* _Your assignment_
Both the line with "We're going to" and the line with "crossword puzzle from" in the records below must appear in the output, along with every line between them, exactly and with nothing added.

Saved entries
++++++++

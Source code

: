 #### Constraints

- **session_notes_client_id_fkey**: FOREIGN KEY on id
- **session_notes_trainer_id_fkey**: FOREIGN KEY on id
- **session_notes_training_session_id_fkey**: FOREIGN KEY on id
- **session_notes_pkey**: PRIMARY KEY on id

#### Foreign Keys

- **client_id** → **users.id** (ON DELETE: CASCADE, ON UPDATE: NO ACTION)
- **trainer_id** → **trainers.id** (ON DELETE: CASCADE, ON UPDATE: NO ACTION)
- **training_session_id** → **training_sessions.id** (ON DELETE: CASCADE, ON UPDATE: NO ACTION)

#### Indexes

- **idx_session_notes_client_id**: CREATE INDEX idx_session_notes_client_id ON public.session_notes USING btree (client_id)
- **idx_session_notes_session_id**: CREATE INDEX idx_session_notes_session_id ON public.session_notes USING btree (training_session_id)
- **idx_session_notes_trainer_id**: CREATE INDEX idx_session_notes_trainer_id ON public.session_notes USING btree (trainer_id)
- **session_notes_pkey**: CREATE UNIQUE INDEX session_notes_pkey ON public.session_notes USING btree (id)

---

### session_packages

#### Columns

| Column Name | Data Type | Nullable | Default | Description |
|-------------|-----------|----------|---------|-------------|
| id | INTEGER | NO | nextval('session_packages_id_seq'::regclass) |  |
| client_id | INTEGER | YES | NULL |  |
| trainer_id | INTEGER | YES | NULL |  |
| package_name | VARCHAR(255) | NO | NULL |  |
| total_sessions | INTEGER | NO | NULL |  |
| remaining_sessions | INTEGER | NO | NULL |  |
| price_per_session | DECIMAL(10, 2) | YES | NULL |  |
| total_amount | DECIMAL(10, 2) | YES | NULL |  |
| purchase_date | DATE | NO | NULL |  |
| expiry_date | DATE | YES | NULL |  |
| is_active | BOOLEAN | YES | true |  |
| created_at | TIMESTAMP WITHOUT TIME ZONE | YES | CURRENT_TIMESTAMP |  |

++++++++

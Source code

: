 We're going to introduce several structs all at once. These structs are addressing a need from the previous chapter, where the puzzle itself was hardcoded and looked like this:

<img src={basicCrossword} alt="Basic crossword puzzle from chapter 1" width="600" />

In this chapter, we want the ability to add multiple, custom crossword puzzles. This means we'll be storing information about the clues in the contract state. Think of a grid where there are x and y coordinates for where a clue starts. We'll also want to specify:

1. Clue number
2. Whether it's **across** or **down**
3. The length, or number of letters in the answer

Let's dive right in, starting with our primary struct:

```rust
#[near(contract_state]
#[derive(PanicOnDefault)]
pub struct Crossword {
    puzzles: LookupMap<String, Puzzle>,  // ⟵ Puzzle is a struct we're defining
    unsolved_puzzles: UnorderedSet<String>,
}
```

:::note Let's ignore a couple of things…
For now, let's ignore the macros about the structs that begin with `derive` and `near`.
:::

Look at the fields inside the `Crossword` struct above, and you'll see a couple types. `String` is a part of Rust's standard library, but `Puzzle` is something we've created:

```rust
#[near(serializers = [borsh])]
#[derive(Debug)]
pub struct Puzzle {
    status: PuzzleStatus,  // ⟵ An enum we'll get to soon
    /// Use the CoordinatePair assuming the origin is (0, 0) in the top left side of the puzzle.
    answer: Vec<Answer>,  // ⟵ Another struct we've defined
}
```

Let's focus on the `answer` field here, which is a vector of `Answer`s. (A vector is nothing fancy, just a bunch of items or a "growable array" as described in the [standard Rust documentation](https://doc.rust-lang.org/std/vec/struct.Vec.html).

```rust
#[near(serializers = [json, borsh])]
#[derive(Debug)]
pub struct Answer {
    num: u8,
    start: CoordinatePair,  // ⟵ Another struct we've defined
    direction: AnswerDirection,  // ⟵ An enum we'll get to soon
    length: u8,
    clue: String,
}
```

++++++++

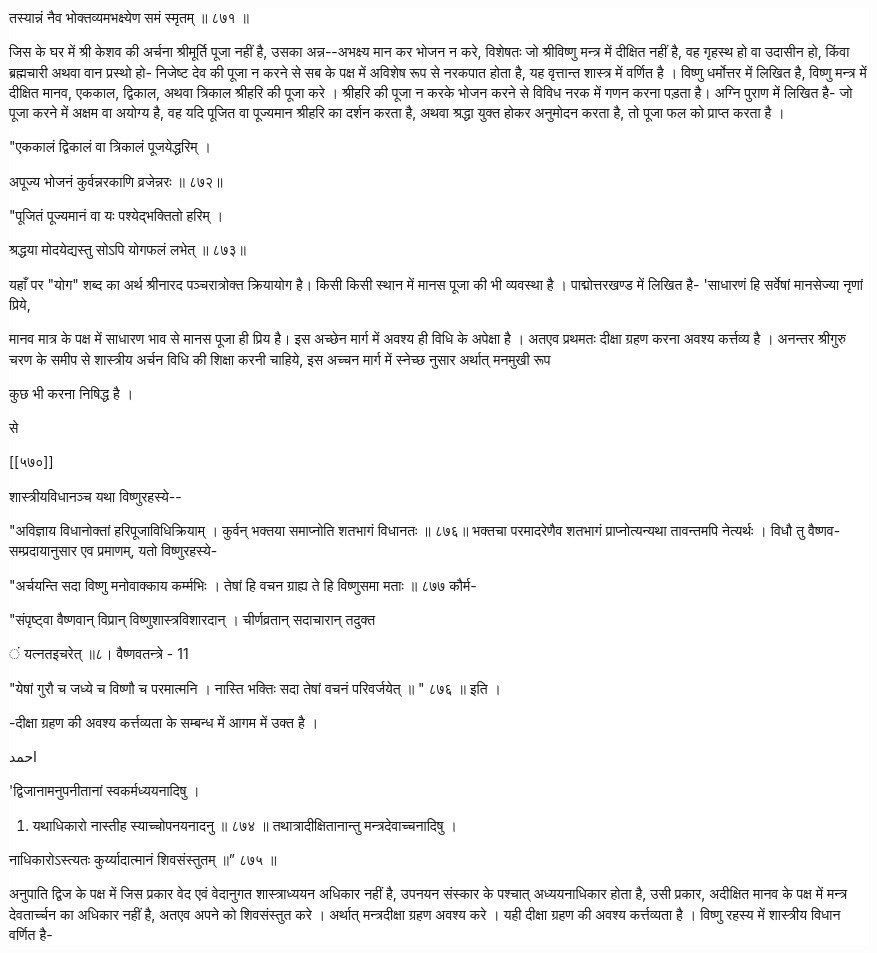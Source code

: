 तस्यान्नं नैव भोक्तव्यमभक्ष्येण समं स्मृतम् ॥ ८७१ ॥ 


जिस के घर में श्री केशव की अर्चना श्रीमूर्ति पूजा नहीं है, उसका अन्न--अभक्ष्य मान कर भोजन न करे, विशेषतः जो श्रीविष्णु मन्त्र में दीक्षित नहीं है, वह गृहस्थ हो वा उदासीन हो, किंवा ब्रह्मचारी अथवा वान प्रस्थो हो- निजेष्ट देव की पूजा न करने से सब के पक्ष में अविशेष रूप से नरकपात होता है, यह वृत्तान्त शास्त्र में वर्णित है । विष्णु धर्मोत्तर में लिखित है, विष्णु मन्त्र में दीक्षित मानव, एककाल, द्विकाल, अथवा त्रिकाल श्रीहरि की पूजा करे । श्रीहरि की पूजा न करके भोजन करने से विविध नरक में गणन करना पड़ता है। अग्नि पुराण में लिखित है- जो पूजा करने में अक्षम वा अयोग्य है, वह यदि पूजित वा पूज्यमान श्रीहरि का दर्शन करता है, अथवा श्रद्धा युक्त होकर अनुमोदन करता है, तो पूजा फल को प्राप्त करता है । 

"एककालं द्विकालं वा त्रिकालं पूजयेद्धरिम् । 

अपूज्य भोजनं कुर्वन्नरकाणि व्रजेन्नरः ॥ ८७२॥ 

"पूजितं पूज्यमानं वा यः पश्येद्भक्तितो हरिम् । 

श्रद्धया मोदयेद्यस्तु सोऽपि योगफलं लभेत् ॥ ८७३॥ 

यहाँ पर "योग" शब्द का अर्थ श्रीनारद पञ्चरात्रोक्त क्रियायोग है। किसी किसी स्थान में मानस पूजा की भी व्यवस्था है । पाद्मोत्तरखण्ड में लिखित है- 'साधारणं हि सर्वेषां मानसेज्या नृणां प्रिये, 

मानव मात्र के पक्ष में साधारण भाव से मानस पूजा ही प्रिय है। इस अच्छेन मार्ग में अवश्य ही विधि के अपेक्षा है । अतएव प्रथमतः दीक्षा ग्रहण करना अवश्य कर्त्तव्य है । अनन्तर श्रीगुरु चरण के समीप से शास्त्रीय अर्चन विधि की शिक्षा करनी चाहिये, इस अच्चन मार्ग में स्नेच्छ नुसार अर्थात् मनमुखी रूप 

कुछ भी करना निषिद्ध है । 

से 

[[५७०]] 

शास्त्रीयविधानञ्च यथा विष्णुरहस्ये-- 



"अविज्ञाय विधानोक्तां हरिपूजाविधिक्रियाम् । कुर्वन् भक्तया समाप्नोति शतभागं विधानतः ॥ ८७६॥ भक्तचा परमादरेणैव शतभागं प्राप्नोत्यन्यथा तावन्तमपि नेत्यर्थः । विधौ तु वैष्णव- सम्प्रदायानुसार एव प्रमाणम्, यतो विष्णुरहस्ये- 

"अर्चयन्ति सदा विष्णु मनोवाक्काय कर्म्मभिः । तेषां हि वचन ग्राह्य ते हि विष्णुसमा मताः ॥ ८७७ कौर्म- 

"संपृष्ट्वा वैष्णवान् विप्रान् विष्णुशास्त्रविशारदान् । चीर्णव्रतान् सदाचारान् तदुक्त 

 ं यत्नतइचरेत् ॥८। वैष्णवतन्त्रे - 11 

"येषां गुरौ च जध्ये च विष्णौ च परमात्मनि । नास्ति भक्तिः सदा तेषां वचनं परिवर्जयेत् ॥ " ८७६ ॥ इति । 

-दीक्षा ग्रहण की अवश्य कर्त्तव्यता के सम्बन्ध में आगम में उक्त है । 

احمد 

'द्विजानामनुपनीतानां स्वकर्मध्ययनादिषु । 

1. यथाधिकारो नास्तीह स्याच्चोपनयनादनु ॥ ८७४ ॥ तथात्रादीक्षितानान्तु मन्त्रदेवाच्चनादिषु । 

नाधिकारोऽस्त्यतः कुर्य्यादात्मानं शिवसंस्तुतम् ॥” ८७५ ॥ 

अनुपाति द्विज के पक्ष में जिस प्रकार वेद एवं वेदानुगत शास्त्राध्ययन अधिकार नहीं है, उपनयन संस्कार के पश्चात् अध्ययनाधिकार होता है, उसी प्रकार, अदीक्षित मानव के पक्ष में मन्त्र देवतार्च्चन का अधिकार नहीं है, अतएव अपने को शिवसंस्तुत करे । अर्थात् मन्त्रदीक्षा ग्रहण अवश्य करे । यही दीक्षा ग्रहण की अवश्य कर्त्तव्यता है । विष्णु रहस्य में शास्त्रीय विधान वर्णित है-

++++++++

* _Finished task_
: We're going to introduce several structs all at once. These structs are addressing a need from the previous chapter, where the puzzle itself was hardcoded and looked like this:

<img src={basicCrossword} alt="Basic crossword puzzle from chapter 1" width="600" />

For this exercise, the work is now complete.